Media stories have also been focused upon "the Middle East view" of Gaza. Projecting the ME response as united against Israel misses the entire complexity of the region. Egypt is considered the "reject" among certain ME states not because it supports Israel but because the leadership gains great political and financial security from doing so. Second, if the ME is united against Israel, where are ME leaders? How have they responded to the Palestinians?

Finally,
ultimately the problem most leaders have been pointing to is Iran.

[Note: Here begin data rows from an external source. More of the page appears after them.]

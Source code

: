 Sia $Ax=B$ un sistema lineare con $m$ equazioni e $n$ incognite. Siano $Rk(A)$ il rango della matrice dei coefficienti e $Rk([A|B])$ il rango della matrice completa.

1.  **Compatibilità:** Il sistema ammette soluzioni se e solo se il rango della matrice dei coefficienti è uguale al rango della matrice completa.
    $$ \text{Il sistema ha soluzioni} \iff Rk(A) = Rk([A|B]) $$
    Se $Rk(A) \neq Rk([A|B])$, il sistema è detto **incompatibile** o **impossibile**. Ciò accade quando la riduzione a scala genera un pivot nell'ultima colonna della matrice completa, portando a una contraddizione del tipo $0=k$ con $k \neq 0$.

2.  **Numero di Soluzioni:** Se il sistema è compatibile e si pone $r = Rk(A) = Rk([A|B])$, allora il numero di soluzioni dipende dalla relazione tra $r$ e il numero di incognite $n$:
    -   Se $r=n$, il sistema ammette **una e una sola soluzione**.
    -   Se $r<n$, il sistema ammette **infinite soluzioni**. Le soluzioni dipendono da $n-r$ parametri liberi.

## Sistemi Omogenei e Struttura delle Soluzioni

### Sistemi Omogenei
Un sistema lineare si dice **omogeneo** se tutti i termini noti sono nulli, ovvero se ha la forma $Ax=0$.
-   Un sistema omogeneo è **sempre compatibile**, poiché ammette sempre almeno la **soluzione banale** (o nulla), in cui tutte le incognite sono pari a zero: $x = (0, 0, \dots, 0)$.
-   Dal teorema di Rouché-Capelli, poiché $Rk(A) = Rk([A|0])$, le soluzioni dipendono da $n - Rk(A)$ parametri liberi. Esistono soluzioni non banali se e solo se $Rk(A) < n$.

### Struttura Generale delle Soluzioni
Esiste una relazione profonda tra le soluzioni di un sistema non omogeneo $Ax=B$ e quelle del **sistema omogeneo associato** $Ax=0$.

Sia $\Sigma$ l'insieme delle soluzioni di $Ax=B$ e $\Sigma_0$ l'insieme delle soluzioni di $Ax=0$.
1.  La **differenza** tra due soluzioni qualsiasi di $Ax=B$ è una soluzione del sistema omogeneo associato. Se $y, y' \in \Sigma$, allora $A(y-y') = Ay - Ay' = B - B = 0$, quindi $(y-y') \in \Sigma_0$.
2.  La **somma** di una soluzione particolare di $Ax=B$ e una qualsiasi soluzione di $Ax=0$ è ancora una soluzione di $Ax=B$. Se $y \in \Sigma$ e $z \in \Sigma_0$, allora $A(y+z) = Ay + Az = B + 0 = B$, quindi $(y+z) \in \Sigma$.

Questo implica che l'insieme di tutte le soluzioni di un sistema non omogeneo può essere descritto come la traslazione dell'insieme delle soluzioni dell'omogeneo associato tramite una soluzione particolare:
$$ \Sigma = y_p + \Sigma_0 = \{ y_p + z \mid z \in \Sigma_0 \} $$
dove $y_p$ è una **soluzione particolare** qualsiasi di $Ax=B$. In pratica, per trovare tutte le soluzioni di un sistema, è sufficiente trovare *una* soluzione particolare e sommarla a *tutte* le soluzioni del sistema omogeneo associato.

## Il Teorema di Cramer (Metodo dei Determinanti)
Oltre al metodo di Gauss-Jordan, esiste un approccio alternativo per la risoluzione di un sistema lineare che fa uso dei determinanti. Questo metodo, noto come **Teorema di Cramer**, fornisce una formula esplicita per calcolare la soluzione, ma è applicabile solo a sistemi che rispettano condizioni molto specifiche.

If we are really concerned that Iran's leadership has and will threaten the existence of Israel and will continue to support terrorism, then maybe we should take more precarious steps towards solving the Gaza conflict rather than giving Iranians another reason to vote in a president who will rally people in foreign policy against Israel. Presidential elections are in June - what type of message will the US and the rest of the world send to Iranians before then?

As of today, Israel has agreed to principles of a cease fire. I am amazed, though, that it took as long as it did.
The moral authority the world has granted Israel is incredible; it is something that neither Palestinians nor Israelis should hold. But unfortunately, Israel does. Serious action by the US wasn't taken until a UN school was bombed yesterday. It was then that the US decided that Israel was being destructive. Before then, it was justified. By what standards are Palestinian lives measured, I wonder? International norms have been vague. Not only norms of human rights, where Israel has not allowed food and medical aid to pass through to Gaza, but also norms of war. Israel took 11 days to open Gaza to media coverage.

So besides another cycle of war to defend the state and a war to defend citizens, what has this Israeli offensive on Gaza gained? Perhaps it is time to condemn humanitarian atrocities and clear violations of international norms in both Israel and Palestine if another Israeli and Palestinian leader can answer his grandchildren what type of country has he bequeathed them.